## About this task
Go through the material below and copy each line where the word "Lucia" appears.

## Data in this exercise

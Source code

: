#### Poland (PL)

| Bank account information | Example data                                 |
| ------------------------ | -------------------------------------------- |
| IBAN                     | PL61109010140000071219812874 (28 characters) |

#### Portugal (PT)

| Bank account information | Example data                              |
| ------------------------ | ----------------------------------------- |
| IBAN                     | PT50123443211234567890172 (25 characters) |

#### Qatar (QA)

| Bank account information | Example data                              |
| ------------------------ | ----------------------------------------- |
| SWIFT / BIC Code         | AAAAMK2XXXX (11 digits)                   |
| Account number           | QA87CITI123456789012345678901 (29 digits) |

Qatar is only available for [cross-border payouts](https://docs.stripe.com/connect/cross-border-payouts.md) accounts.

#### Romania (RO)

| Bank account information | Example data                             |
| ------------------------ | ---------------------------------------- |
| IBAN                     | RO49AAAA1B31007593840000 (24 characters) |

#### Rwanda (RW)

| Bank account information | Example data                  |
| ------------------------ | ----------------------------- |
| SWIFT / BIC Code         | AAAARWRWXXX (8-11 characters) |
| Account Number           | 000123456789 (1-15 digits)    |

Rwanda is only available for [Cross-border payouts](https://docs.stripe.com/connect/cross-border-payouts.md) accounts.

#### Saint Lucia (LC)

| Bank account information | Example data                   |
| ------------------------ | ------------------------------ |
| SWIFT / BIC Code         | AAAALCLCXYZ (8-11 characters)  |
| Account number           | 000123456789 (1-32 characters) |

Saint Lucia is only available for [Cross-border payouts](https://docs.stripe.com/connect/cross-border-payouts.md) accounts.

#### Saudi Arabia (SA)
* * *
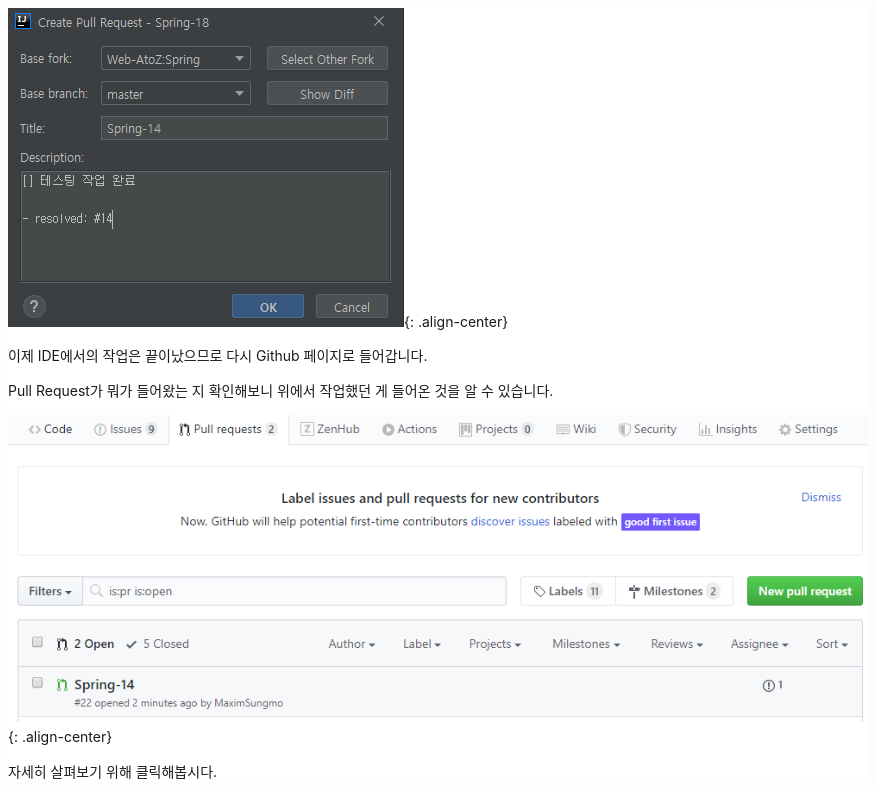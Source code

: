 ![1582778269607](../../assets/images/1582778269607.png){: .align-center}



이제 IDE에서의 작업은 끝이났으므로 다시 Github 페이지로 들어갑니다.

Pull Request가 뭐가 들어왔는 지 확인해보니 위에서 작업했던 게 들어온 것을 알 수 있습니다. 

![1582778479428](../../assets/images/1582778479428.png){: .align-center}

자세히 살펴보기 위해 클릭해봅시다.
...
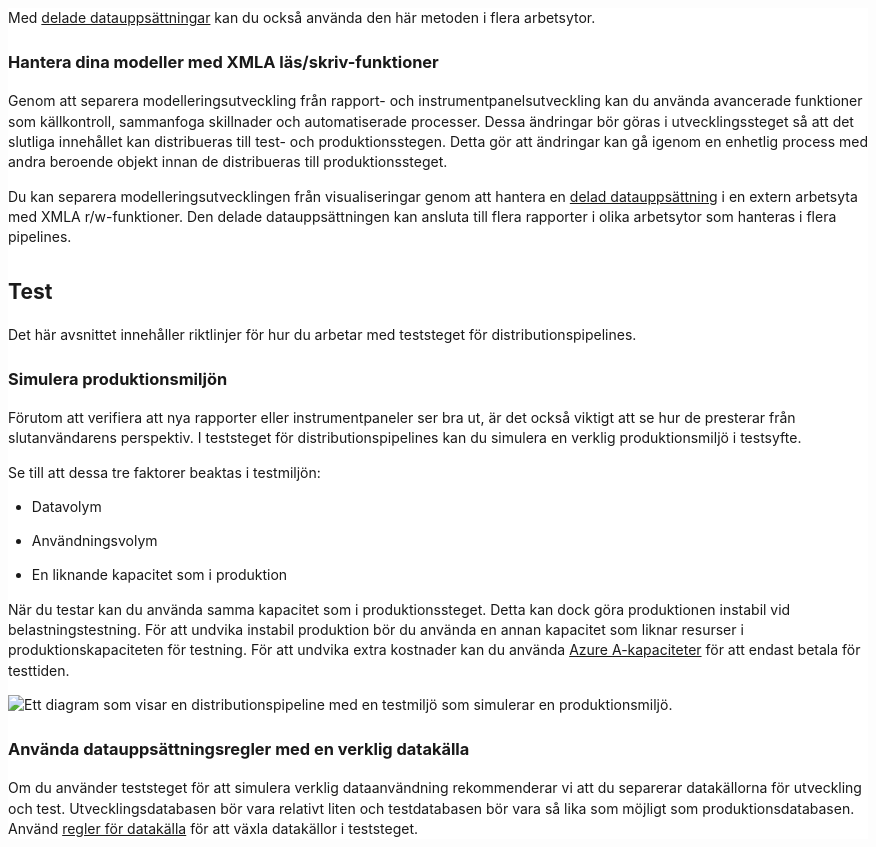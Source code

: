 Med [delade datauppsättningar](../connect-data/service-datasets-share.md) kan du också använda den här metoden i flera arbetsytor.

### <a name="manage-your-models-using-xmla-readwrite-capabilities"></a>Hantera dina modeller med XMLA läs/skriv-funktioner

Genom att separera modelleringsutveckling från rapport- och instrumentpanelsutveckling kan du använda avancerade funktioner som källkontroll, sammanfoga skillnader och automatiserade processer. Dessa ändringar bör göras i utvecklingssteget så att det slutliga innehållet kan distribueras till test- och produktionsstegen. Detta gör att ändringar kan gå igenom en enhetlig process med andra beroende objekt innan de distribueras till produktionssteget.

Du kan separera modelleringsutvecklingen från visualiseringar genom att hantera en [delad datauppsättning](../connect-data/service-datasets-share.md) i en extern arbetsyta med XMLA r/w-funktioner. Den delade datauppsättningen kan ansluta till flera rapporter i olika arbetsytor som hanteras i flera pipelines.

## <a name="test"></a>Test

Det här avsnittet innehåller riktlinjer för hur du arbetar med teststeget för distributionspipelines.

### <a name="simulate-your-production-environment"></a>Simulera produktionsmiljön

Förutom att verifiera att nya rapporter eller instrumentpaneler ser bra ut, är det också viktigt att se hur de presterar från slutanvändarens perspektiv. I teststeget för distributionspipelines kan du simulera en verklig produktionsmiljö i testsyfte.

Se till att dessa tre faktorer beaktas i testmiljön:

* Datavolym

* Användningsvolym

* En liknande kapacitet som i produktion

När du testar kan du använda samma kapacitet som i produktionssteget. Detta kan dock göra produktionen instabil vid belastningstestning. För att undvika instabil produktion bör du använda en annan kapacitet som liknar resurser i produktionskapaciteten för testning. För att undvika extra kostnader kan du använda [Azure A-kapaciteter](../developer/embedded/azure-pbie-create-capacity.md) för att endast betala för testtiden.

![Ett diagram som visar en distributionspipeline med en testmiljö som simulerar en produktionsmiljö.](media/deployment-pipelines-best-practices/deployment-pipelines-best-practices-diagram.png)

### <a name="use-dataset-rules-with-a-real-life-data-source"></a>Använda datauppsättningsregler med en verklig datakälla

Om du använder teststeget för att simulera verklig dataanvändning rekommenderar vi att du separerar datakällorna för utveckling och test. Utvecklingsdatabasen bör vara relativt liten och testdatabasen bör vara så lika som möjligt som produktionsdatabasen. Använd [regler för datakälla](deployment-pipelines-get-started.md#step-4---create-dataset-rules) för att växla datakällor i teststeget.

## Answer to the exercise
#### Saint Lucia (LC)
Saint Lucia is only available for [Cross-border payouts](https://docs.stripe.com/connect/cross-border-payouts.md) accounts.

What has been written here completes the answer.